Hunt returned to the United States in 1855 and lived in Newport, Rhode Island, before establishing himself in Boston. There, he became the city's leading society portrait painter and was active as a teacher. Gradually, he moved away from his early-career genre scenes, or scenes of everyday life, and began to create landscapes both in oil on canvas and in charcoal sketches. Inspired by the Barbizon artists, Hunt painted nature in intimate settings and with spontaneous treatment and subjective mood rather than the fidelity to detail, bright color, and photographic realism sought by most of his American contemporaries. As an influential figure on the American art scene, he helped spread awareness of this more modern approach, then being pioneered in France. Hunt made two more visits abroad, in 1866 and in 1867–68, during which he strengthened his ties with contemporary European artists. A fire that swept Boston in 1872 destroyed much of the contents of Hunt's studio.

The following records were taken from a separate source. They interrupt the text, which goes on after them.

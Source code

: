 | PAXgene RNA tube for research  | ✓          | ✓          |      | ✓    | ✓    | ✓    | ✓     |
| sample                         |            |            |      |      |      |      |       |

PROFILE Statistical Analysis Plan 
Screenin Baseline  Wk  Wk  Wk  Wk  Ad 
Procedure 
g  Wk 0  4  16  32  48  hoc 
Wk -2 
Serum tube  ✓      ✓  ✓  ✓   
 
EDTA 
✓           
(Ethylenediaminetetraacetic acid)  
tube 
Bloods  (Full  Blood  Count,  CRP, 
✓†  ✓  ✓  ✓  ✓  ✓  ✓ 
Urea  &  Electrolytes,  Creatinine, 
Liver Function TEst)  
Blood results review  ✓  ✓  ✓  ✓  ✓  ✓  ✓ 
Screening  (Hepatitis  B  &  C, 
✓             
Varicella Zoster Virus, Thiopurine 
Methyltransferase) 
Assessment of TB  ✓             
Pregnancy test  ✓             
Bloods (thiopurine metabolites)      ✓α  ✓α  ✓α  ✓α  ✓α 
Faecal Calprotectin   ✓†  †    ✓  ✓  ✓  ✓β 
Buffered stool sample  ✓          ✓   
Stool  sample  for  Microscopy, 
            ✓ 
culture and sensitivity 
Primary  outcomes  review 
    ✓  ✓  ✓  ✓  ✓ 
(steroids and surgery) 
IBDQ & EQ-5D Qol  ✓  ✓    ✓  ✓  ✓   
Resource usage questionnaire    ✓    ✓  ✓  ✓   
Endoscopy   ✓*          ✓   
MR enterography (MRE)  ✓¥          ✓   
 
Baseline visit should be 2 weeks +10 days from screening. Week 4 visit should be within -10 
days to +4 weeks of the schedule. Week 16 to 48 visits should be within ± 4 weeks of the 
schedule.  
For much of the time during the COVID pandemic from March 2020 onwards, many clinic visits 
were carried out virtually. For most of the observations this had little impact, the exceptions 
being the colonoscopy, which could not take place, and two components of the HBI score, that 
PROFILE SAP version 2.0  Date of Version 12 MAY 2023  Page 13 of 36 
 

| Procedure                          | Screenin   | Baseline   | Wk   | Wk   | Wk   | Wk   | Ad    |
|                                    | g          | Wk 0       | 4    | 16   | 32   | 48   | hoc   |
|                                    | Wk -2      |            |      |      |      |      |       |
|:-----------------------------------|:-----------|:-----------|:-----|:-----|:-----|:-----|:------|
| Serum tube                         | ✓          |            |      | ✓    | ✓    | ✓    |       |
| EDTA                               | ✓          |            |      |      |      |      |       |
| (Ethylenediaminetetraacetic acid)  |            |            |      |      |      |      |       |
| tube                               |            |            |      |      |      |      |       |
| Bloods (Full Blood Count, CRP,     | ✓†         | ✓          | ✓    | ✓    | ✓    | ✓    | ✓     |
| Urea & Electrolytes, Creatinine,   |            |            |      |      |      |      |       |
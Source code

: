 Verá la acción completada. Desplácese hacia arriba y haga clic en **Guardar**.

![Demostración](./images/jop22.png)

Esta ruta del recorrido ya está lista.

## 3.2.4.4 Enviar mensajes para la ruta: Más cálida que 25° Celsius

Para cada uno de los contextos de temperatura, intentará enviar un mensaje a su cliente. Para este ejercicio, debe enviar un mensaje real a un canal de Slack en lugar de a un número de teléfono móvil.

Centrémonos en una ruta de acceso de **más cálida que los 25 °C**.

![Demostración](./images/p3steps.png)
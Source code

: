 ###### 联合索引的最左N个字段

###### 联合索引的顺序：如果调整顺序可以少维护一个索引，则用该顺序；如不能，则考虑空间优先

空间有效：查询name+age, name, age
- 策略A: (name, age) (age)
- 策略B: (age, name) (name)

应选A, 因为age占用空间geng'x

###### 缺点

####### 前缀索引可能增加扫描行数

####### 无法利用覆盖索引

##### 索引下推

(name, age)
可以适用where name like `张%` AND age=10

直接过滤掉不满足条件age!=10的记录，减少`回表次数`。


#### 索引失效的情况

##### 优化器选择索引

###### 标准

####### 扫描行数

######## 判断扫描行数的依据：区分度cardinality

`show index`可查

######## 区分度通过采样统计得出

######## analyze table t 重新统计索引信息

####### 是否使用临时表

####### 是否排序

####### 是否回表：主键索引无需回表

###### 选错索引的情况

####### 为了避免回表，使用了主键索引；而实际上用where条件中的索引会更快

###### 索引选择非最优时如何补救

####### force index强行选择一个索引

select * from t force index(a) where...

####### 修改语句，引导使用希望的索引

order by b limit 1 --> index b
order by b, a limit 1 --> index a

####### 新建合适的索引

Along with John La Farge, Hunt inaugurated an era of important public mural painting in America. Near the end of his life, he completed a pair of murals for the Assembly Chamber of the New York State Capitol in Albany that were revolutionary not only in their freedom of brushwork and unity of composition but in their presentation of American themes within the traditional, classically inspired allegorical language of grand-scale mural decoration. Hunt's murals were well received, but a series of recent personal tragedies along with poor sales of his easel paintings combined to leave him despondent. The drowning death of the fifty-five-year-old artist was suspected as a suicide. Hunt was widely mourned by his contemporaries, and has come to be recognized by students of American art as a pivotal figure in its development.